I’ve been propagating fancy-leaved and variegated pelargoniums for more than ten years. Many of my plants are grown from cuttings that were given to me by my mother, Elizabeth Shapiro, a native of Vienna, Austria, who lived since 1947 in Inglewood, California, where I grew up.
Mom was the original plant kleptomaniac. When she saw a geranium she liked, say, in a planter box in a shopping mall, she’d discretely pinch a cutting, tuck it in her ample handbag, and stick it in a glass of water near the kitchen sink. When it had a few roots, it would be moved to any one of the many dozen containers on her patio. Every time I visited she’d give me a cutting or two. Among my favorites is Regal Pelargonium ‘Amethyst’, a woody plant that can get leggy, but takes well to propagating from cuttings in our small greenhouse. Having a good-looking specimen or two on the deck every summer is one way to keep my mother’s memory alive.

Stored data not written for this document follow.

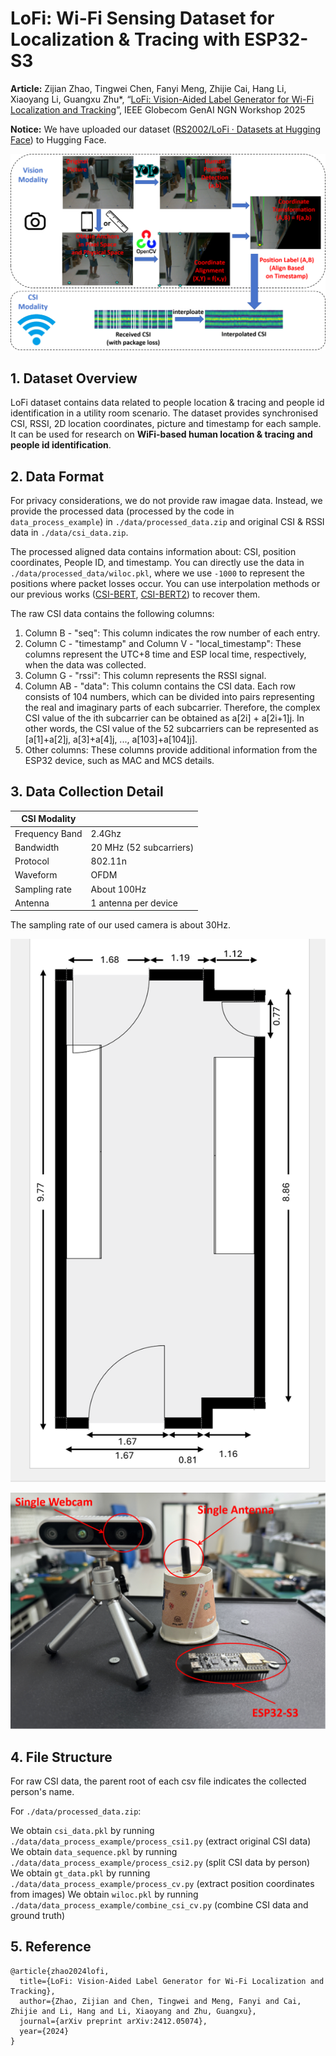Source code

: # LoFi: Wi-Fi Sensing Dataset for Localization \& Tracing with ESP32-S3

**Article:** Zijian Zhao, Tingwei Chen, Fanyi Meng, Zhijie Cai, Hang Li, Xiaoyang Li, Guangxu Zhu\*, “[LoFi: Vision-Aided Label Generator for Wi-Fi Localization and Tracking](https://arxiv.org/abs/2412.05074)”, IEEE Globecom GenAI NGN Workshop 2025

**Notice:** We have uploaded our dataset ([RS2002/LoFi · Datasets at Hugging Face](https://huggingface.co/datasets/RS2002/LoFi)) to Hugging Face.



![](./img/main.png)



## 1. Dataset Overview

LoFi dataset contains data related to people location \& tracing and people id identification in a utility room scenario. The dataset provides synchronised CSI, RSSI, 2D location coordinates, picture and timestamp for each sample. It can be used for research on **WiFi-based human location \& tracing  and people id identification**.



## 2. Data Format

For privacy considerations, we do not provide raw imagae data. Instead, we provide the processed data (processed by the code in  ``data_process_example``) in ``./data/processed_data.zip`` and original CSI \& RSSI data in ``./data/csi_data.zip``.

The processed aligned data contains information about: CSI, position coordinates, People ID, and timestamp. You can directly use the data in `./data/processed_data/wiloc.pkl`, where we use `-1000` to represent the positions where packet losses occur. You can use interpolation methods or our previous works ([CSI-BERT](https://github.com/RS2002/CSI-BERT), [CSI-BERT2](https://github.com/RS2002/CSI-BERT2)) to recover them.

The raw CSI data contains the following columns:

1. Column B - "seq": This column indicates the row number of each entry.
2. Column C - "timestamp" and Column V - "local_timestamp": These columns represent the UTC+8 time and ESP local time, respectively, when the data was collected.
3. Column G - "rssi": This column represents the RSSI signal.
4. Column AB - "data": This column contains the CSI data. Each row consists of 104 numbers, which can be divided into pairs representing the real and imaginary parts of each subcarrier. Therefore, the complex CSI value of the ith subcarrier can be obtained as a[2i] + a[2i+1]j. In other words, the CSI value of the 52 subcarriers can be represented as [a[1]+a[2]j, a[3]+a[4]j, ..., a[103]+a[104]j].
5. Other columns: These columns provide additional information from the ESP32 device, such as MAC and MCS details.



## 3. Data Collection Detail

| CSI Modality   |                         |
| -------------- | ----------------------- |
| Frequency Band | 2.4Ghz                  |
| Bandwidth      | 20 MHz (52 subcarriers) |
| Protocol       | 802.11n                 |
| Waveform       | OFDM                    |
| Sampling rate  | About 100Hz             |
| Antenna        | 1 antenna per device    |

The sampling rate of our used camera is about 30Hz.

![](./img/layout.png)

![](./img/workcell.png)



## 4. File Structure

For raw CSI data, the parent root of each csv file indicates the collected person's name.



For ``./data/processed_data.zip``:

We obtain ``csi_data.pkl`` by running ``./data/data_process_example/process_csi1.py`` (extract original CSI data)
We obtain ``data_sequence.pkl`` by running  ``./data/data_process_example/process_csi2.py`` (split CSI data by person)
We obtain ``gt_data.pkl`` by running  ``./data/data_process_example/process_cv.py`` (extract position coordinates from images)
We obtain ``wiloc.pkl`` by running  ``./data/data_process_example/combine_csi_cv.py`` (combine CSI data and ground truth)



## 5. Reference

```
@article{zhao2024lofi,
  title={LoFi: Vision-Aided Label Generator for Wi-Fi Localization and Tracking},
  author={Zhao, Zijian and Chen, Tingwei and Meng, Fanyi and Cai, Zhijie and Li, Hang and Li, Xiaoyang and Zhu, Guangxu},
  journal={arXiv preprint arXiv:2412.05074},
  year={2024}
}
```

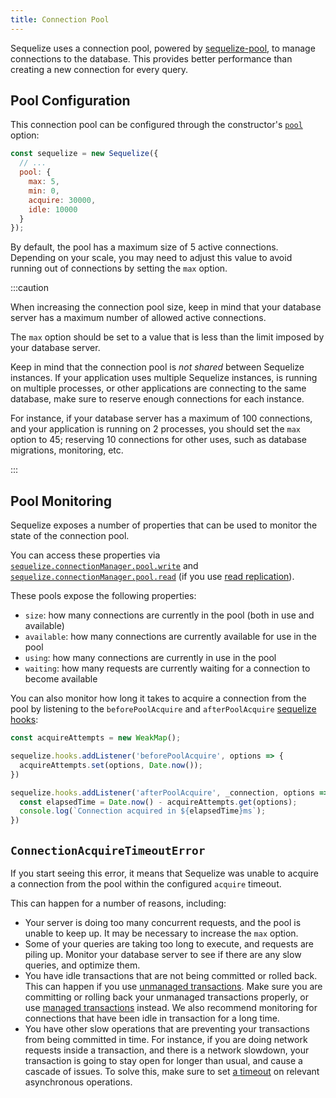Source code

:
 ```yaml
---
title: Connection Pool
---
```


Sequelize uses a connection pool,
powered by [sequelize-pool](https://www.npmjs.com/package/sequelize-pool), to manage connections to the database.
This provides better performance than creating a new connection for every query.

## Pool Configuration

This connection pool can be configured through the constructor's [`pool`](pathname:///api/v7/interfaces/_sequelize_core.index.PoolOptions.html) option: 

```js
const sequelize = new Sequelize({
  // ...
  pool: {
    max: 5,
    min: 0,
    acquire: 30000,
    idle: 10000
  }
});
```

By default, the pool has a maximum size of 5 active connections.
Depending on your scale, you may need to adjust this value to avoid running out of connections by setting the `max` option.

:::caution

When increasing the connection pool size, 
keep in mind that your database server has a maximum number of allowed active connections.

The `max` option should be set to a value that is less than the limit imposed by your database server.

Keep in mind that the connection pool is _not shared_ between Sequelize instances.
If your application uses multiple Sequelize instances, is running on multiple processes, or other applications are connecting
to the same database, make sure to reserve enough connections for each instance.

For instance, if your database server has a maximum of 100 connections, and your application is running on 2 processes,
you should set the `max` option to 45; reserving 10 connections for other uses, such as database migrations, monitoring, etc.

:::

## Pool Monitoring

Sequelize exposes a number of properties that can be used to monitor the state of the connection pool.

You can access these properties via [`sequelize.connectionManager.pool.write`] and
[`sequelize.connectionManager.pool.read`] (if you use [read replication](./read-replication.md)).

These pools expose the following properties:

- `size`: how many connections are currently in the pool (both in use and available)
- `available`: how many connections are currently available for use in the pool
- `using`: how many connections are currently in use in the pool
- `waiting`: how many requests are currently waiting for a connection to become available

You can also monitor how long it takes 
to acquire a connection from the pool 
by listening to the `beforePoolAcquire` and `afterPoolAcquire` [sequelize hooks](./hooks.mdx#instance-sequelize-hooks):

```ts
const acquireAttempts = new WeakMap();

sequelize.hooks.addListener('beforePoolAcquire', options => {
  acquireAttempts.set(options, Date.now());
})

sequelize.hooks.addListener('afterPoolAcquire', _connection, options => {
  const elapsedTime = Date.now() - acquireAttempts.get(options);
  console.log(`Connection acquired in ${elapsedTime}ms`);
})
```

## `ConnectionAcquireTimeoutError`

If you start seeing this error, 
it means that Sequelize was unable to acquire a connection from the pool within the configured `acquire` timeout.

This can happen for a number of reasons, including:

- Your server is doing too many concurrent requests, and the pool is unable to keep up. It may be necessary to increase the `max` option.
- Some of your queries are taking too long to execute, and requests are piling up. Monitor your database server to see if there are any slow queries, and optimize them.
- You have idle transactions that are not being committed or rolled back.  
  This can happen if you use [unmanaged transactions](../querying/transactions.md#unmanaged-transactions). 
  Make sure you are committing or rolling back your unmanaged transactions properly, 
  or use [managed transactions](../querying/transactions.md#managed-transactions-recommended) instead.
  We also recommend monitoring for connections that have been idle in transaction for a long time.
- You have other slow operations that are preventing your transactions from being committed in time. 
  For instance, if you are doing network requests inside a transaction,
  and there is a network slowdown, your transaction is going to stay open for longer than usual, 
  and cause a cascade of issues.
  To solve this, make sure to set [a timeout](https://developer.mozilla.org/en-US/docs/Web/API/AbortSignal/timeout_static) on relevant asynchronous operations.

[`sequelize.connectionManager.pool.read`]: pathname:///api/v7/classes/_sequelize_core.index.unknown.ReplicationPool.html#read
[`sequelize.connectionManager.pool.write`]: pathname:///api/v7/classes/_sequelize_core.index.unknown.ReplicationPool.html#write
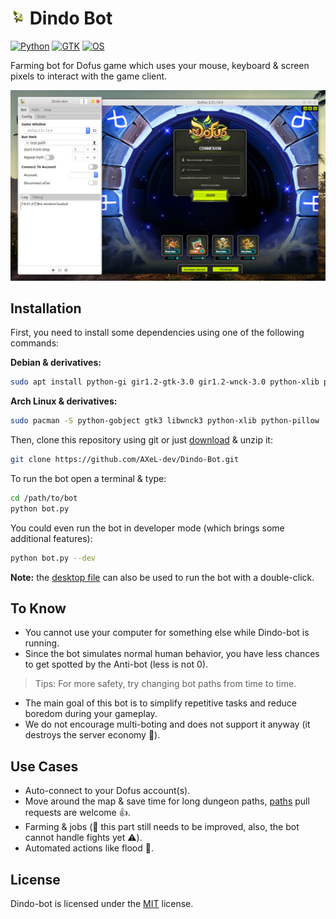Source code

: # ![icon](icons/drago_24.png) Dindo Bot

[![Python](https://img.shields.io/badge/python%20%3E%3D-3.0-blue.svg)](#)
[![GTK](https://img.shields.io/badge/gtk-3.0-brightgreen.svg)](#)
[![OS](https://img.shields.io/badge/os-Linux-orange.svg)](#)

Farming bot for Dofus game which uses your mouse, keyboard & screen pixels to interact with the game client.

![screenshot](screenshot.png)

## Installation

First, you need to install some dependencies using one of the following commands:

**Debian & derivatives:**
```bash
sudo apt install python-gi gir1.2-gtk-3.0 gir1.2-wnck-3.0 python-xlib python-pil
```

**Arch Linux & derivatives:**
```bash
sudo pacman -S python-gobject gtk3 libwnck3 python-xlib python-pillow
```

Then, clone this repository using git or just [download](https://github.com/AXeL-dev/Dindo-Bot/archive/master.zip) & unzip it:
```bash
git clone https://github.com/AXeL-dev/Dindo-Bot.git
```

To run the bot open a terminal & type:
```bash
cd /path/to/bot
python bot.py
```

You could even run the bot in developer mode (which brings some additional features):
```bash
python bot.py --dev
```

**Note:** the [desktop file](dindo-bot.desktop) can also be used to run the bot with a double-click.

## To Know

- You cannot use your computer for something else while Dindo-bot is running.
- Since the bot simulates normal human behavior, you have less chances to get spotted by the Anti-bot (less is not 0).
> Tips: For more safety, try changing bot paths from time to time.
- The main goal of this bot is to simplify repetitive tasks and reduce boredom during your gameplay.
- We do not encourage multi-boting and does not support it anyway (it destroys the server economy :grimacing:).

## Use Cases

- Auto-connect to your Dofus account(s).
- Move around the map & save time for long dungeon paths, [paths](paths) pull requests are welcome :+1:.
- Farming & jobs (:construction: this part still needs to be improved, also, the bot cannot handle fights yet :warning:).
- Automated actions like flood :speech_balloon:.

## License

Dindo-bot is licensed under the [MIT](LICENSE) license.
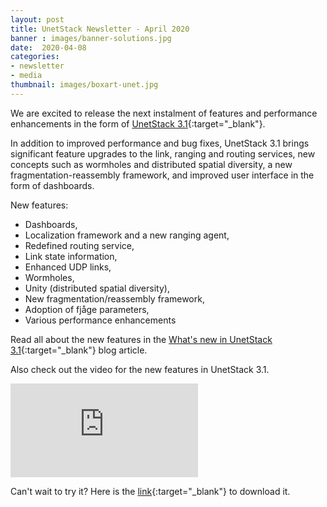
 ```yaml
---
layout: post
title: UnetStack Newsletter - April 2020
banner : images/banner-solutions.jpg
date:  2020-04-08
categories:
- newsletter
- media
thumbnail: images/boxart-unet.jpg
---
```


We are excited to release the next instalment of features and performance enhancements in the form of [UnetStack 3.1](https://unetstack.net/){:target="_blank"}.

In addition to improved performance and bug fixes, UnetStack 3.1 brings significant feature upgrades to the link, ranging and routing services, new concepts such as wormholes and distributed spatial diversity, a new fragmentation-reassembly framework, and improved user interface in the form of dashboards.

New features:

- Dashboards,
- Localization framework and a new ranging agent,
- Redefined routing service,
- Link state information,
- Enhanced UDP links,
- Wormholes,
- Unity (distributed spatial diversity),
- New fragmentation/reassembly framework,
- Adoption of fjåge parameters,
- Various performance enhancements

Read all about the new features in the [What's new in UnetStack 3.1](https://blog.unetstack.net/whats-new-in-UnetStack3.1){:target="_blank"} blog article.

Also check out the video for the new features in UnetStack 3.1.
<div class="flex-video">
<iframe src="https://www.youtube.com/embed/qFEYA1DlffI" frameborder="0" allow="accelerometer; autoplay; encrypted-media; gyroscope; picture-in-picture" allowfullscreen></iframe>
</div>

Can't wait to try it? Here is the [link](https://unetstack.net/downloads/){:target="_blank"} to download it.
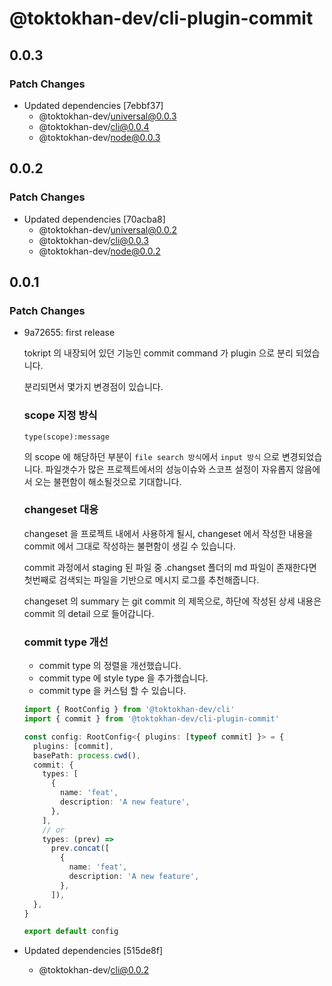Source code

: # @toktokhan-dev/cli-plugin-commit

## 0.0.3

### Patch Changes

- Updated dependencies [7ebbf37]
  - @toktokhan-dev/universal@0.0.3
  - @toktokhan-dev/cli@0.0.4
  - @toktokhan-dev/node@0.0.3

## 0.0.2

### Patch Changes

- Updated dependencies [70acba8]
  - @toktokhan-dev/universal@0.0.2
  - @toktokhan-dev/cli@0.0.3
  - @toktokhan-dev/node@0.0.2

## 0.0.1

### Patch Changes

- 9a72655: first release

  tokript 의 내장되어 있던 기능인 commit command 가 plugin 으로 분리 되었습니다.

  분리되면서 몇가지 변경점이 있습니다.

  ### scope 지정 방식

  ```
  type(scope):message
  ```

  의 scope 에 해당하던 부분이 `file search 방식`에서 `input 방식` 으로 변경되었습니다. 파일갯수가 많은 프로젝트에서의 성능이슈와 스코프 설정이 자유롭지 않음에서 오는 불편함이 해소될것으로 기대합니다.

  ### changeset 대응

  changeset 을 프로젝트 내에서 사용하게 될시, changeset 에서 작성한 내용을 commit 에서 그대로 작성하는 불편함이 생길 수 있습니다.

  commit 과정에서 staging 된 파일 중 .changset 폴더의 md 파일이 존재한다면 첫번째로 검색되는 파일을 기반으로 메시지 로그를 추천해줍니다.

  changeset 의 summary 는 git commit 의 제목으로, 하단에 작성된 상세 내용은 commit 의 detail 으로 들어갑니다.

  ### commit type 개선

  - commit type 의 정렬을 개선했습니다.
  - commit type 에 style type 을 추가했습니다.
  - commit type 을 커스텀 할 수 있습니다.

  ```typescript
  import { RootConfig } from '@toktokhan-dev/cli'
  import { commit } from '@toktokhan-dev/cli-plugin-commit'

  const config: RootConfig<{ plugins: [typeof commit] }> = {
    plugins: [commit],
    basePath: process.cwd(),
    commit: {
      types: [
        {
          name: 'feat',
          description: 'A new feature',
        },
      ],
      // or
      types: (prev) =>
        prev.concat([
          {
            name: 'feat',
            description: 'A new feature',
          },
        ]),
    },
  }

  export default config
  ```

- Updated dependencies [515de8f]
  - @toktokhan-dev/cli@0.0.2
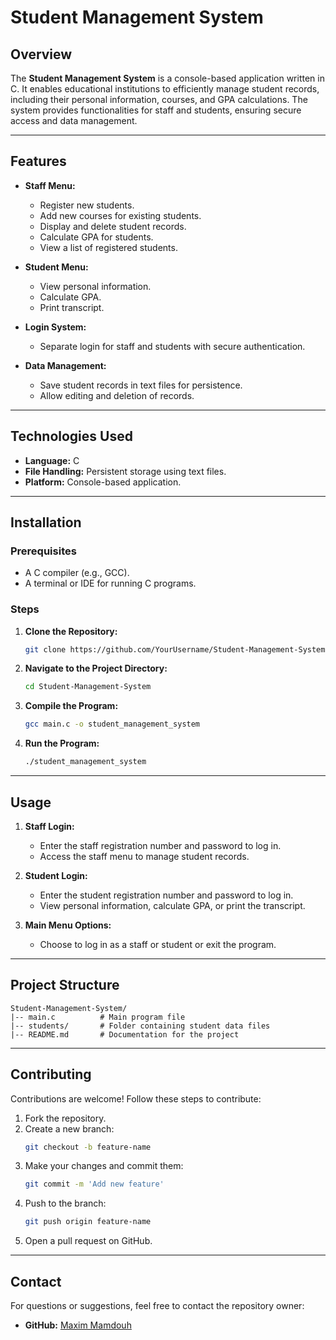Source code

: # Student Management System

## Overview
The **Student Management System** is a console-based application written in C. It enables educational institutions to efficiently manage student records, including their personal information, courses, and GPA calculations. The system provides functionalities for staff and students, ensuring secure access and data management.

---

## Features
- **Staff Menu:**
  - Register new students.
  - Add new courses for existing students.
  - Display and delete student records.
  - Calculate GPA for students.
  - View a list of registered students.

- **Student Menu:**
  - View personal information.
  - Calculate GPA.
  - Print transcript.

- **Login System:**
  - Separate login for staff and students with secure authentication.

- **Data Management:**
  - Save student records in text files for persistence.
  - Allow editing and deletion of records.

---

## Technologies Used
- **Language:** C
- **File Handling:** Persistent storage using text files.
- **Platform:** Console-based application.

---

## Installation

### Prerequisites
- A C compiler (e.g., GCC).
- A terminal or IDE for running C programs.

### Steps
1. **Clone the Repository:**
   ```bash
   git clone https://github.com/YourUsername/Student-Management-System.git
   ```

2. **Navigate to the Project Directory:**
   ```bash
   cd Student-Management-System
   ```

3. **Compile the Program:**
   ```bash
   gcc main.c -o student_management_system
   ```

4. **Run the Program:**
   ```bash
   ./student_management_system
   ```

---

## Usage

1. **Staff Login:**
   - Enter the staff registration number and password to log in.
   - Access the staff menu to manage student records.

2. **Student Login:**
   - Enter the student registration number and password to log in.
   - View personal information, calculate GPA, or print the transcript.

3. **Main Menu Options:**
   - Choose to log in as a staff or student or exit the program.

---

## Project Structure
```
Student-Management-System/
|-- main.c          # Main program file
|-- students/       # Folder containing student data files
|-- README.md       # Documentation for the project
```

---

## Contributing

Contributions are welcome! Follow these steps to contribute:

1. Fork the repository.
2. Create a new branch:
   ```bash
   git checkout -b feature-name
   ```
3. Make your changes and commit them:
   ```bash
   git commit -m 'Add new feature'
   ```
4. Push to the branch:
   ```bash
   git push origin feature-name
   ```
5. Open a pull request on GitHub.

---


## Contact
For questions or suggestions, feel free to contact the repository owner:
- **GitHub:** [Maxim Mamdouh](https://github.com/0Maxbon0)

Last winter, I received a packet of ten seeds of Pelargonium x hortorum ‘Black Velvet Rose,’ hybrid geranium. It was a garden club “challenge class,” and the challenge was to exhibit one plant in a show on April 15. I started the seeds on January 15 under a grow-light in the brightest spot in the house, our dining room table. (The greenhouse is kept at 55 degrees, too cool for seed propagation.) I coddled those ten babies, rotated them, misted them with seedling fertilizer, etc., etc. Nevertheless, my specimen was the puniest in the show. The winners were a foot high, with large, darkly velvety leaves and showy bi-colored pink and white flowers. Undaunted, I brought my little plants outside in mid-May. Today, it looks like they’re ready for transplanting. Maybe they’ll finally achieve their full glory after a few feedings of the “Concime per Gerani” plant food I bought in Lévanto.